Two other noteworthy points; first what the GOP failed to do in their abortive "skinny repeal" they have managed to do in this tax bill, eliminating the individual mandate and effectively hobbling Obamacare. Whether this is the final straw remains to be seen but premiums will undoubtedly rise. For some this will effectively deny them health insurance; for others who qualify for the ACA's subsidies this will raise the federal deficit.  Second, while for obvious reasons, Trump has never released his tax returns, this bill will almost certainly benefit him personally and directly. That we have elected someone who stood for public office principally to line his own pockets and consistently lied about his motives is a terrible reflection on the motives and insight of the America electorate.

Tax reform

Republicans say that cutting corporation tax will boost growth sufficiently that the growth profits will generate a net increase in tax revenue. Non-partisan economic analysis says this is almost certainly not going to happen.

Republicans also claim that cutting corporation tax will lead to higher wages and more jobs.
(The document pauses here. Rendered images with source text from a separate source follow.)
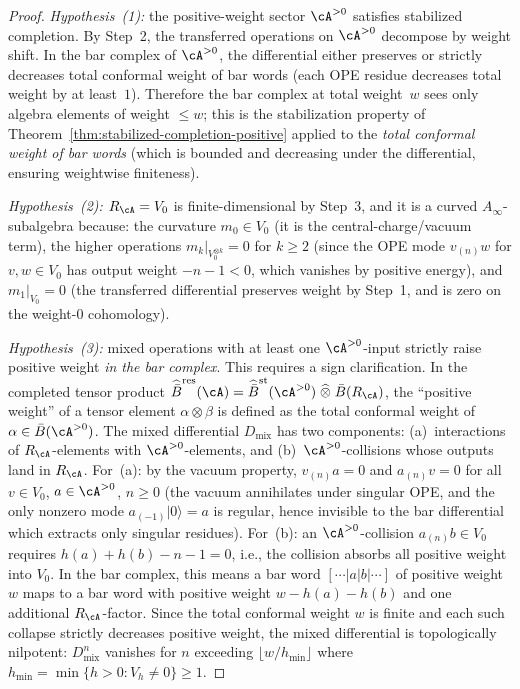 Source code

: \begin{proof}
\emph{Hypothesis~(1):} the positive-weight sector $\cA^{>0}$
satisfies stabilized completion.  By Step~2, the transferred
operations on $\cA^{>0}$ decompose by weight shift.  In the
bar complex of $\cA^{>0}$, the differential either preserves
or strictly decreases total conformal weight of bar words
(each OPE residue decreases total weight by at least~$1$).
Therefore the bar complex at total weight~$w$ sees only
algebra elements of weight $\le w$; this is the stabilization
property of
Theorem~\ref{thm:stabilized-completion-positive} applied to
the \emph{total conformal weight of bar words} (which is
bounded and decreasing under the differential, ensuring
weightwise finiteness).

\emph{Hypothesis~(2):} $R_\cA = V_0$ is finite-dimensional
by Step~3, and it is a curved $A_\infty$-subalgebra because:
the curvature $m_0 \in V_0$ (it is the central-charge/vacuum
term), the higher operations $m_k|_{V_0^{\otimes k}} = 0$ for
$k \ge 2$ (since the OPE mode $v_{(n)}w$ for $v, w \in V_0$
has output weight $-n-1 < 0$, which vanishes by positive
energy), and $m_1|_{V_0} = 0$ (the transferred differential
preserves weight by Step~1, and is zero on the weight-$0$
cohomology).

\emph{Hypothesis~(3):} mixed operations with at least one
$\cA^{>0}$-input strictly raise positive weight \emph{in the
bar complex}.  This requires a sign clarification.  In the
completed tensor product
$\widehat{\bar B}^{\mathrm{res}}(\cA) =
\widehat{\bar B}^{\mathrm{st}}(\cA^{>0}) \;\widehat{\otimes}\;
\bar B(R_\cA)$,
the ``positive weight'' of a tensor element
$\alpha \otimes \beta$ is defined as the total conformal
weight of $\alpha \in \bar B(\cA^{>0})$.  The mixed
differential $D_{\mathrm{mix}}$ has two components:
(a)~interactions of $R_\cA$-elements with
$\cA^{>0}$-elements, and
(b)~$\cA^{>0}$-collisions whose outputs land in $R_\cA$.
For~(a): by the vacuum property, $v_{(n)}a = 0$ and
$a_{(n)}v = 0$ for all $v \in V_0$, $a \in \cA^{>0}$,
$n \ge 0$ (the vacuum annihilates under singular OPE, and the
only nonzero mode $a_{(-1)}|0\rangle = a$ is regular, hence
invisible to the bar differential which extracts only singular
residues).  For~(b): an $\cA^{>0}$-collision
$a_{(n)}b \in V_0$ requires $h(a) + h(b) - n - 1 = 0$,
i.e., the collision absorbs all positive weight into
$V_0$.  In the bar complex, this means a bar word
$[\cdots | a | b | \cdots]$ of positive weight~$w$ maps to a
bar word with positive weight $w - h(a) - h(b)$ and one
additional $R_\cA$-factor.  Since the total conformal weight
$w$ is finite and each such collapse strictly decreases
positive weight, the mixed differential is topologically
nilpotent: $D_{\mathrm{mix}}^n$ vanishes for $n$ exceeding
$\lfloor w / h_{\min} \rfloor$ where
$h_{\min} = \min\{h > 0 : V_h \ne 0\} \ge 1$.


\end{proof}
There is no historical evidence to support this; in the current climate, corporations are more likely to use the money pay higher dividends or buy back shares.

Unfortunately in our post-truth anti-intellectual anti-expert world, assertions made by people who have little or no expertise or training are treated as equally valid as predictions made by people who have ("fair and balanced", "on the one hand, on the other hand").

Experts don't always get it right; but on balance, they probably to a better job than the utterly clueless who rely on dogma and articles of faith. One commentator noted today that this isn't a tax bill but a political hit list.